AI Models | Yaplet

The Two-Model System

Base Model

Handles complex, resource-intensive tasks that require deep reasoning and longer outputs. Used for chatbot answer generation, AI suggestions, and content creation.

Low Model

Handles fast, lightweight tasks that need quick turnaround. Used for grammar correction, message rephrasing, conversation summaries, and supporting operations that make the base model more efficient.

Which features use which model?

Feature	Model	Examples
Vex chatbot streaming answers	Base	Generating real-time responses to visitor questions
AI content generation	Base	Writing knowledge base articles, generating suggestions
Inbox AI Tools	Low	Grammar check, rephrase, translate
Conversation summaries	Low	Summarizing chat history for context
Chatbot context retrieval	Low	Searching knowledge base for relevant answers

The Generate Modal — available across several AI features — lets you temporarily override the model for a single request. This is useful when you want to test a more powerful model for a specific task without changing your organization's defaults.

Configuring Your Models

Navigate to Settings > AI Models to view and change your organization's model configuration.

Current Models

The settings page displays your active base and low models, including their provider name and per-million-token pricing for all cost types:

Input — cost per million input (prompt) tokens
Output — cost per million output (response) tokens
Cached Input — discounted rate for cached prompt tokens
Reasoning — cost for advanced reasoning tokens (used by models like OpenAI o-series or Claude with extended thinking)

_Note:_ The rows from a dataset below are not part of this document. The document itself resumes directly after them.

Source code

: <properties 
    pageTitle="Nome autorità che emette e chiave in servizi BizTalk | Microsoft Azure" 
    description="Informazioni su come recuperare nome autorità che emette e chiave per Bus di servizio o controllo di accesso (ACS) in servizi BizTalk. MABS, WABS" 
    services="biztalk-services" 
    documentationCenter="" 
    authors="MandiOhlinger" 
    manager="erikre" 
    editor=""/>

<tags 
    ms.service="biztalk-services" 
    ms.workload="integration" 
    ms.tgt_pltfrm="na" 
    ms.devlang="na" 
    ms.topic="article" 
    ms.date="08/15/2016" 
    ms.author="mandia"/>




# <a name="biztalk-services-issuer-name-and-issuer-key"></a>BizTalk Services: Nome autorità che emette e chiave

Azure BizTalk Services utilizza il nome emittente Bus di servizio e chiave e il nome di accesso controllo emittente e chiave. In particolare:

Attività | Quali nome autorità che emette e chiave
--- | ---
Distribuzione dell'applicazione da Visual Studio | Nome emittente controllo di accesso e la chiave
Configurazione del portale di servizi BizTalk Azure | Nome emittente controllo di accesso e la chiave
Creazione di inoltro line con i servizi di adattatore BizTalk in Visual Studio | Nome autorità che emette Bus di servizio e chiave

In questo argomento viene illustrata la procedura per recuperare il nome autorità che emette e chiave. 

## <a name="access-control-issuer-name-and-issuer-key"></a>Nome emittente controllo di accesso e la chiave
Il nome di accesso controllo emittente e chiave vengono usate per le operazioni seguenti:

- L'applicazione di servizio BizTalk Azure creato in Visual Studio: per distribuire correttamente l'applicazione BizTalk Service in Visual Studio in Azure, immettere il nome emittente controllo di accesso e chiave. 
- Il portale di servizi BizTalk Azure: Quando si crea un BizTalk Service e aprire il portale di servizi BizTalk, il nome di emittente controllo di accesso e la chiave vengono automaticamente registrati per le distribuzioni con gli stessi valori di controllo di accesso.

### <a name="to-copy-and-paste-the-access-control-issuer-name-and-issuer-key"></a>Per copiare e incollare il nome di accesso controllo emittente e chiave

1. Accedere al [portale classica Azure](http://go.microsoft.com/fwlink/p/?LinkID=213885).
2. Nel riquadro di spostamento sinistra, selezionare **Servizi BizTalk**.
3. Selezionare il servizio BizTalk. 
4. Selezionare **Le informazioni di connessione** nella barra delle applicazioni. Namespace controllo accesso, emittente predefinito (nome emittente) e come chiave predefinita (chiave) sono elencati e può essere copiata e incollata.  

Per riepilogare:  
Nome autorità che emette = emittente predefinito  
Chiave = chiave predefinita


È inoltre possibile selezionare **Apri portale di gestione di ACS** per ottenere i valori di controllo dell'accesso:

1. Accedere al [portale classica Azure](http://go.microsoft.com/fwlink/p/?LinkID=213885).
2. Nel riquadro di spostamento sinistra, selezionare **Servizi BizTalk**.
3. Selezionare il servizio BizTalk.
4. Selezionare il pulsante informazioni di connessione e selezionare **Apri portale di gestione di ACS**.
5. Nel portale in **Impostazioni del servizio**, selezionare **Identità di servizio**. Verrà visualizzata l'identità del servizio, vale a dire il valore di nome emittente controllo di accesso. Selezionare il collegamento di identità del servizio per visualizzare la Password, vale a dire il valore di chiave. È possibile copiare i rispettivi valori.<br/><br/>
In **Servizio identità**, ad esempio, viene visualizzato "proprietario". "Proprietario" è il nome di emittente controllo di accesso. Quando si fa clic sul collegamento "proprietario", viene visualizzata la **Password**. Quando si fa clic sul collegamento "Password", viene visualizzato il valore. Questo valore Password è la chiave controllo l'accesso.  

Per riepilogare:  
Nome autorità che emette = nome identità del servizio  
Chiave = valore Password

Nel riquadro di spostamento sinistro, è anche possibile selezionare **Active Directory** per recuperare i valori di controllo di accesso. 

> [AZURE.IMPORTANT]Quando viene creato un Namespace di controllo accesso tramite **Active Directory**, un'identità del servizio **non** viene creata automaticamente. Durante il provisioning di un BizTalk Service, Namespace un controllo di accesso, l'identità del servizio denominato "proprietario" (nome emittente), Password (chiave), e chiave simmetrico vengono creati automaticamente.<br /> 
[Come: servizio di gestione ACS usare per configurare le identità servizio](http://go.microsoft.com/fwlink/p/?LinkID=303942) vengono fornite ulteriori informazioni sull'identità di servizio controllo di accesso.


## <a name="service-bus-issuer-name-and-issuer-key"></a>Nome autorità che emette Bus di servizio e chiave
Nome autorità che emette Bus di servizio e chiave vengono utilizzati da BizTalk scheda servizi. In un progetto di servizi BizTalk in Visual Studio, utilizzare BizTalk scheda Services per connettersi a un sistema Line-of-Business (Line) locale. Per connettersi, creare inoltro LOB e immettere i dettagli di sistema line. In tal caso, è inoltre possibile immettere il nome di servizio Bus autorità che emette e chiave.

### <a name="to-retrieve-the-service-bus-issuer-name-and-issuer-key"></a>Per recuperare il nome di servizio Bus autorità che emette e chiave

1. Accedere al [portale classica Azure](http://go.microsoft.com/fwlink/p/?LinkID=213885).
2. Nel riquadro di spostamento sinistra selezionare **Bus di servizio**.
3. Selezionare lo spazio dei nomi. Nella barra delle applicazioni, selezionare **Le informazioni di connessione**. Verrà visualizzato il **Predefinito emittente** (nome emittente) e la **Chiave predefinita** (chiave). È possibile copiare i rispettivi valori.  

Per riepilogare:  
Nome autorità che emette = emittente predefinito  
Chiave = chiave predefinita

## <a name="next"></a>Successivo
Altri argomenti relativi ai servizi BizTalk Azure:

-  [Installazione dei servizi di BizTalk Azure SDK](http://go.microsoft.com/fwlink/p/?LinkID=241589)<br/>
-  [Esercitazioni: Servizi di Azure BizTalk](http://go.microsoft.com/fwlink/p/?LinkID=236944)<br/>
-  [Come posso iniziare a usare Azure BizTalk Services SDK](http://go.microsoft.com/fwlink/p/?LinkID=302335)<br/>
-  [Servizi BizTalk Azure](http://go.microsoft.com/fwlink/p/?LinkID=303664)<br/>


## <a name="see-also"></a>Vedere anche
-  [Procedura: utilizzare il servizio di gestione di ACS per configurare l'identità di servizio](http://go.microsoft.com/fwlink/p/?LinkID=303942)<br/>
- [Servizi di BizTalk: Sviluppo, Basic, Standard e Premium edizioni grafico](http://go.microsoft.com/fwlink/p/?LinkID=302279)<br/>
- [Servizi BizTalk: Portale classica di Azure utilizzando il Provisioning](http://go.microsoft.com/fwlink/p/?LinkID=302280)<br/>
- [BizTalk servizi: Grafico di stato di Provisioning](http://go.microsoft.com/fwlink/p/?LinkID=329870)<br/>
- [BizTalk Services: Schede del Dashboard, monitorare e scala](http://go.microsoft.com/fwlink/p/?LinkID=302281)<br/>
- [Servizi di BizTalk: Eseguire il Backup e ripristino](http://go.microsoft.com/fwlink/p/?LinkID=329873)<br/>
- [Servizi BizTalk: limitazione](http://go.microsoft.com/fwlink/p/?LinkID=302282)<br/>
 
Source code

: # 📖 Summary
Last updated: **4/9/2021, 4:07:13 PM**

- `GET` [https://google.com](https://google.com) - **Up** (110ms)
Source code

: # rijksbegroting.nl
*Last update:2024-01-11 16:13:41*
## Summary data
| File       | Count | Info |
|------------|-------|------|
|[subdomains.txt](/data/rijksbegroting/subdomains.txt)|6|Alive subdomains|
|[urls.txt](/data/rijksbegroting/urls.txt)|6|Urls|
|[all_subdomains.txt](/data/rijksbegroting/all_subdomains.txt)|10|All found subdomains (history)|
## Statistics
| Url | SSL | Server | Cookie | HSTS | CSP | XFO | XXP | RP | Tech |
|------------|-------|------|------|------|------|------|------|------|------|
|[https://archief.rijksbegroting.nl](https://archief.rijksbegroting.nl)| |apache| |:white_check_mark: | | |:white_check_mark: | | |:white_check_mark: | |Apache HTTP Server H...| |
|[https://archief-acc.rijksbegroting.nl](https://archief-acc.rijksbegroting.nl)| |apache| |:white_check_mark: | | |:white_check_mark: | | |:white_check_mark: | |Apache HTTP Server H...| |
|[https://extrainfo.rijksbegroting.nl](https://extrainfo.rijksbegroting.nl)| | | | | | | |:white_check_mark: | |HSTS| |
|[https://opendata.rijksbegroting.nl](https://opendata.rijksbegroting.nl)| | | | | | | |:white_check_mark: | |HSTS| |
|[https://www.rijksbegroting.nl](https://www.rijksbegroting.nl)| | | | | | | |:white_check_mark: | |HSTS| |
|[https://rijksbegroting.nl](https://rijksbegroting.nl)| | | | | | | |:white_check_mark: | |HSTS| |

Each model shows a badge indicating whether it's the Yaplet Default or a Custom selection.

Changing Models

Select new models

Use the dropdown menus to pick a new base model, low model, or both. Models are grouped by provider (OpenAI, Anthropic, Google, xAI) with pricing shown for each option.

Review the cost comparison

When you select a different model, a comparison table appears showing current vs. selected pricing for each cost type. Increases are highlighted in red, decreases in green — so you can see the cost impact at a glance.

Confirm and apply

Click Update Models and confirm the change. The new models take effect immediately for all AI tasks across your organization.

If you leave a model set to Use Yaplet's Default, your organization will automatically benefit from model upgrades whenever Yaplet updates its recommended models — no action needed on your part.

Supported Providers

Yaplet integrates with leading AI providers through a unified interface. You don't need API keys or separate accounts — all provider access is managed through your Yaplet subscription.

Provider	Strengths
OpenAI	Broad model range, strong general-purpose performance
Anthropic	Advanced reasoning, large context windows
Google	Competitive pricing, multimodal capabilities
xAI	Fast inference, latest research models

The available models and pricing are managed by Yaplet and updated regularly as new models are released. Check the settings page for the current selection.

Token Usage & Billing

Every AI operation consumes tokens — small units of text that models process. Yaplet tracks usage across all features and bills using a unified currency called Yaplet Tokens.

How token billing works

Tokens are consumed

Each AI request uses input tokens (your prompt) and output tokens (the model's response). Some models also use cached input tokens and reasoning tokens.

Costs are normalized

Because different token types have different prices, all usage is converted to input-token equivalents using the model's pricing ratios. This gives you a single, comparable number.

Billed as Yaplet Tokens

The normalized usage is converted to Yaplet Tokens at a rate of $0.10 per million tokens. This unified pricing makes it easy to understand costs regardless of which model or provider you use.

Token cost types explained

Token Type	What It Is	When It Applies
Input	Tokens in your prompt and context	Every request
Output	Tokens the model generates	Every request
Cached Input	Repeated prompt tokens served from cache (lower cost)	When conversation context is reused
Reasoning	Internal thinking tokens used for complex problem-solving	Models with reasoning capabilities (e.g., OpenAI o-series)

You can track your organization's AI token usage over time in the Reports dashboard. For billing details, see Billing & Payments.

Free trial allowance

Trial accounts include 5 million free AI tokens to explore all AI features. Once the trial limit is reached, you'll need an active subscription to continue using AI-powered features. See Plans & Pricing for details.

Where AI Is Used in Yaplet

AI models power features across the entire platform. Here's a quick overview of where your model choices have an impact:

Vex AI Chatbot

Your base model generates real-time streamed answers to visitor questions, using your knowledge base, products, and API tools as context.

Inbox AI Tools

Your low model powers grammar checking, rephrasing, and other message enhancement tools available to agents in the inbox.

AI Responses

Track how your chatbot performs, monitor response quality, and identify areas where your AI context can be improved.

Reports

View daily AI token consumption broken down by model, and monitor usage trends over time.